Stored data entries:
-=-=-=-=-

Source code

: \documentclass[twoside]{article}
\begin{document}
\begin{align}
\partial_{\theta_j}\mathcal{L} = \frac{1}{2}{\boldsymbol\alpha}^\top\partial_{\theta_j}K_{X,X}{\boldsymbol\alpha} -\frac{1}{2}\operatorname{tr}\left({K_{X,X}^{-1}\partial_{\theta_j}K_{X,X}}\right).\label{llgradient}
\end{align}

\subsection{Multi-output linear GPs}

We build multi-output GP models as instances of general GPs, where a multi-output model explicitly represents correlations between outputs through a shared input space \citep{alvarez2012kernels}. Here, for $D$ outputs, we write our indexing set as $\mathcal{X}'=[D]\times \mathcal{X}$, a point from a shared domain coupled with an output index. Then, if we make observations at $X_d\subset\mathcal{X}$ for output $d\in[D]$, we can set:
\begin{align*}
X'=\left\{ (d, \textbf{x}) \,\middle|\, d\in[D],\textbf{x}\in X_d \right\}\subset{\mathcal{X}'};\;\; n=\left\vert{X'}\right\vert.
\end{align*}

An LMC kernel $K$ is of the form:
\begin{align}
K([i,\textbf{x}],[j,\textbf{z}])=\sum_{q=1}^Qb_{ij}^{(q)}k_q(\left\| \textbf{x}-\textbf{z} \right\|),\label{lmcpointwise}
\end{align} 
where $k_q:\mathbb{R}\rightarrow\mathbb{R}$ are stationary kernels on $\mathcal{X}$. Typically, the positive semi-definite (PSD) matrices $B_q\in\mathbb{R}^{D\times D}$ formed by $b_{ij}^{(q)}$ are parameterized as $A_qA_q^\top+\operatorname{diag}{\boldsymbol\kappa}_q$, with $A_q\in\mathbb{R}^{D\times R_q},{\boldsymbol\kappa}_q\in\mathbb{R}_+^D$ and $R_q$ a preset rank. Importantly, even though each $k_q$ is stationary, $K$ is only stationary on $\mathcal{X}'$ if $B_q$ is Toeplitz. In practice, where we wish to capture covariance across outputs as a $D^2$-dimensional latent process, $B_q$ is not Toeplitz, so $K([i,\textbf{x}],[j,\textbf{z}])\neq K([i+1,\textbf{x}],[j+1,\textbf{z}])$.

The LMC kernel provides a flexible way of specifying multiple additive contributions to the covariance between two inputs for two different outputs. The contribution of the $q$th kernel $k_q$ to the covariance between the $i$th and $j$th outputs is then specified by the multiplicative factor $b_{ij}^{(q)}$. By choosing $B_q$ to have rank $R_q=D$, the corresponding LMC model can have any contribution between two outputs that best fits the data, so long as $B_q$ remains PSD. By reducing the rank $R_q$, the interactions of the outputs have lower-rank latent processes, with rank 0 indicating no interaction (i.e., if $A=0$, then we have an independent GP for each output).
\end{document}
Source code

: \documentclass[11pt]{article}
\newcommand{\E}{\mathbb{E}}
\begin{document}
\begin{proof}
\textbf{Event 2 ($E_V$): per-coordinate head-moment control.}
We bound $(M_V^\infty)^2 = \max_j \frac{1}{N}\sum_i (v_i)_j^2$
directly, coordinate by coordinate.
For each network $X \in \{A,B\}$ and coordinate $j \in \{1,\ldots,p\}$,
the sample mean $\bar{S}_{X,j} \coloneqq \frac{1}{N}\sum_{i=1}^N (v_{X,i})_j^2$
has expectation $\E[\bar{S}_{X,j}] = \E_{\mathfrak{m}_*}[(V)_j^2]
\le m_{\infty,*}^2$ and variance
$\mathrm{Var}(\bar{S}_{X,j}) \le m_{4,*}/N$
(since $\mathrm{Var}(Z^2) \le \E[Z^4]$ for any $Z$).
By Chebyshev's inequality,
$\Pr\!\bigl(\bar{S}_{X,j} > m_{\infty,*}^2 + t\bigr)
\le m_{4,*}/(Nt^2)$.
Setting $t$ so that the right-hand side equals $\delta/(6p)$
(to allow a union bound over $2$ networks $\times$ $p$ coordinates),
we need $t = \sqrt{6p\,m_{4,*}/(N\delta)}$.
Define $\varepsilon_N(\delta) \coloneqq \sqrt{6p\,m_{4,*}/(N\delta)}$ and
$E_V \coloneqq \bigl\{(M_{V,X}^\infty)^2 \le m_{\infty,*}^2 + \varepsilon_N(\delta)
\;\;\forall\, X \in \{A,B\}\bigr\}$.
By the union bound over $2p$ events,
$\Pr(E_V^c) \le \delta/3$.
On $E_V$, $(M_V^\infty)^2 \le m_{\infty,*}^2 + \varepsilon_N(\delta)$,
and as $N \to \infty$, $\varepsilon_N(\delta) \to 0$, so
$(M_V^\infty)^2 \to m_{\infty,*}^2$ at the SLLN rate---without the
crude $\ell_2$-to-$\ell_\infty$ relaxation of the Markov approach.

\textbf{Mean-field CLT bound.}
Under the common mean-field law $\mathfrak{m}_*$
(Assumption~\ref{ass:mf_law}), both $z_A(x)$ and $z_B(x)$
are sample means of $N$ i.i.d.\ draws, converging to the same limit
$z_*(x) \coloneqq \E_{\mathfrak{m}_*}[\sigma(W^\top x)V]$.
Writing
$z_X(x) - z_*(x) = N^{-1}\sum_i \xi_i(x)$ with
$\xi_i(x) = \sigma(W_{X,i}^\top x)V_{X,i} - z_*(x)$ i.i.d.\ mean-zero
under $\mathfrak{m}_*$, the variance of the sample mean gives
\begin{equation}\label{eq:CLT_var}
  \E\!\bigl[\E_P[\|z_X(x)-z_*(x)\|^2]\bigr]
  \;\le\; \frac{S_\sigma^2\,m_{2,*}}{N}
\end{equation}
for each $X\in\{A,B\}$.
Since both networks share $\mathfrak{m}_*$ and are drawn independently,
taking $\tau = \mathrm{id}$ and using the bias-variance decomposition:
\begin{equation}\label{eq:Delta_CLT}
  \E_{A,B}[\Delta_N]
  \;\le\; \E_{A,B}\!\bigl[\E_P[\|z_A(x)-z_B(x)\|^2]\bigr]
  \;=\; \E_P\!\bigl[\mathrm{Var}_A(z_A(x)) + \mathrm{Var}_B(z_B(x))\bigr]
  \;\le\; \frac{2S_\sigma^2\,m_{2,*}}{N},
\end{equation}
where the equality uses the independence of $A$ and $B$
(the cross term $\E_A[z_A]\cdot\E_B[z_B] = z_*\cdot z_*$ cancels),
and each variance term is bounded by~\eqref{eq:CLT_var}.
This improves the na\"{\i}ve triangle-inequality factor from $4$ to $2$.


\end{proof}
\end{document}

-=-=-=-=-

Precisely as given, transcribe all of the entries above.

> **Written solution**:
Source code

: \documentclass[twoside]{article}
\begin{document}
\begin{align}
\partial_{\theta_j}\mathcal{L} = \frac{1}{2}{\boldsymbol\alpha}^\top\partial_{\theta_j}K_{X,X}{\boldsymbol\alpha} -\frac{1}{2}\operatorname{tr}\left({K_{X,X}^{-1}\partial_{\theta_j}K_{X,X}}\right).\label{llgradient}
\end{align}

\subsection{Multi-output linear GPs}

We build multi-output GP models as instances of general GPs, where a multi-output model explicitly represents correlations between outputs through a shared input space \citep{alvarez2012kernels}. Here, for $D$ outputs, we write our indexing set as $\mathcal{X}'=[D]\times \mathcal{X}$, a point from a shared domain coupled with an output index. Then, if we make observations at $X_d\subset\mathcal{X}$ for output $d\in[D]$, we can set:
\begin{align*}
X'=\left\{ (d, \textbf{x}) \,\middle|\, d\in[D],\textbf{x}\in X_d \right\}\subset{\mathcal{X}'};\;\; n=\left\vert{X'}\right\vert.
\end{align*}

An LMC kernel $K$ is of the form:
\begin{align}
K([i,\textbf{x}],[j,\textbf{z}])=\sum_{q=1}^Qb_{ij}^{(q)}k_q(\left\| \textbf{x}-\textbf{z} \right\|),\label{lmcpointwise}
\end{align} 
where $k_q:\mathbb{R}\rightarrow\mathbb{R}$ are stationary kernels on $\mathcal{X}$. Typically, the positive semi-definite (PSD) matrices $B_q\in\mathbb{R}^{D\times D}$ formed by $b_{ij}^{(q)}$ are parameterized as $A_qA_q^\top+\operatorname{diag}{\boldsymbol\kappa}_q$, with $A_q\in\mathbb{R}^{D\times R_q},{\boldsymbol\kappa}_q\in\mathbb{R}_+^D$ and $R_q$ a preset rank. Importantly, even though each $k_q$ is stationary, $K$ is only stationary on $\mathcal{X}'$ if $B_q$ is Toeplitz. In practice, where we wish to capture covariance across outputs as a $D^2$-dimensional latent process, $B_q$ is not Toeplitz, so $K([i,\textbf{x}],[j,\textbf{z}])\neq K([i+1,\textbf{x}],[j+1,\textbf{z}])$.

The LMC kernel provides a flexible way of specifying multiple additive contributions to the covariance between two inputs for two different outputs. The contribution of the $q$th kernel $k_q$ to the covariance between the $i$th and $j$th outputs is then specified by the multiplicative factor $b_{ij}^{(q)}$. By choosing $B_q$ to have rank $R_q=D$, the corresponding LMC model can have any contribution between two outputs that best fits the data, so long as $B_q$ remains PSD. By reducing the rank $R_q$, the interactions of the outputs have lower-rank latent processes, with rank 0 indicating no interaction (i.e., if $A=0$, then we have an independent GP for each output).
\end{document}
Source code

: \documentclass[11pt]{article}
\newcommand{\E}{\mathbb{E}}
\begin{document}
\begin{proof}
\textbf{Event 2 ($E_V$): per-coordinate head-moment control.}
We bound $(M_V^\infty)^2 = \max_j \frac{1}{N}\sum_i (v_i)_j^2$
directly, coordinate by coordinate.
For each network $X \in \{A,B\}$ and coordinate $j \in \{1,\ldots,p\}$,
the sample mean $\bar{S}_{X,j} \coloneqq \frac{1}{N}\sum_{i=1}^N (v_{X,i})_j^2$
has expectation $\E[\bar{S}_{X,j}] = \E_{\mathfrak{m}_*}[(V)_j^2]
\le m_{\infty,*}^2$ and variance
$\mathrm{Var}(\bar{S}_{X,j}) \le m_{4,*}/N$
(since $\mathrm{Var}(Z^2) \le \E[Z^4]$ for any $Z$).
By Chebyshev's inequality,
$\Pr\!\bigl(\bar{S}_{X,j} > m_{\infty,*}^2 + t\bigr)
\le m_{4,*}/(Nt^2)$.
Setting $t$ so that the right-hand side equals $\delta/(6p)$
(to allow a union bound over $2$ networks $\times$ $p$ coordinates),
we need $t = \sqrt{6p\,m_{4,*}/(N\delta)}$.
Define $\varepsilon_N(\delta) \coloneqq \sqrt{6p\,m_{4,*}/(N\delta)}$ and
$E_V \coloneqq \bigl\{(M_{V,X}^\infty)^2 \le m_{\infty,*}^2 + \varepsilon_N(\delta)
\;\;\forall\, X \in \{A,B\}\bigr\}$.
By the union bound over $2p$ events,
$\Pr(E_V^c) \le \delta/3$.
On $E_V$, $(M_V^\infty)^2 \le m_{\infty,*}^2 + \varepsilon_N(\delta)$,
and as $N \to \infty$, $\varepsilon_N(\delta) \to 0$, so
$(M_V^\infty)^2 \to m_{\infty,*}^2$ at the SLLN rate---without the
crude $\ell_2$-to-$\ell_\infty$ relaxation of the Markov approach.

\textbf{Mean-field CLT bound.}
Under the common mean-field law $\mathfrak{m}_*$
(Assumption~\ref{ass:mf_law}), both $z_A(x)$ and $z_B(x)$
are sample means of $N$ i.i.d.\ draws, converging to the same limit
$z_*(x) \coloneqq \E_{\mathfrak{m}_*}[\sigma(W^\top x)V]$.
Writing
$z_X(x) - z_*(x) = N^{-1}\sum_i \xi_i(x)$ with
$\xi_i(x) = \sigma(W_{X,i}^\top x)V_{X,i} - z_*(x)$ i.i.d.\ mean-zero
under $\mathfrak{m}_*$, the variance of the sample mean gives
\begin{equation}\label{eq:CLT_var}
  \E\!\bigl[\E_P[\|z_X(x)-z_*(x)\|^2]\bigr]
  \;\le\; \frac{S_\sigma^2\,m_{2,*}}{N}
\end{equation}
for each $X\in\{A,B\}$.
Since both networks share $\mathfrak{m}_*$ and are drawn independently,
taking $\tau = \mathrm{id}$ and using the bias-variance decomposition:
\begin{equation}\label{eq:Delta_CLT}
  \E_{A,B}[\Delta_N]
  \;\le\; \E_{A,B}\!\bigl[\E_P[\|z_A(x)-z_B(x)\|^2]\bigr]
  \;=\; \E_P\!\bigl[\mathrm{Var}_A(z_A(x)) + \mathrm{Var}_B(z_B(x))\bigr]
  \;\le\; \frac{2S_\sigma^2\,m_{2,*}}{N},
\end{equation}
where the equality uses the independence of $A$ and $B$
(the cross term $\E_A[z_A]\cdot\E_B[z_B] = z_*\cdot z_*$ cancels),
and each variance term is bounded by~\eqref{eq:CLT_var}.
This improves the na\"{\i}ve triangle-inequality factor from $4$ to $2$.


\end{proof}
\end{document}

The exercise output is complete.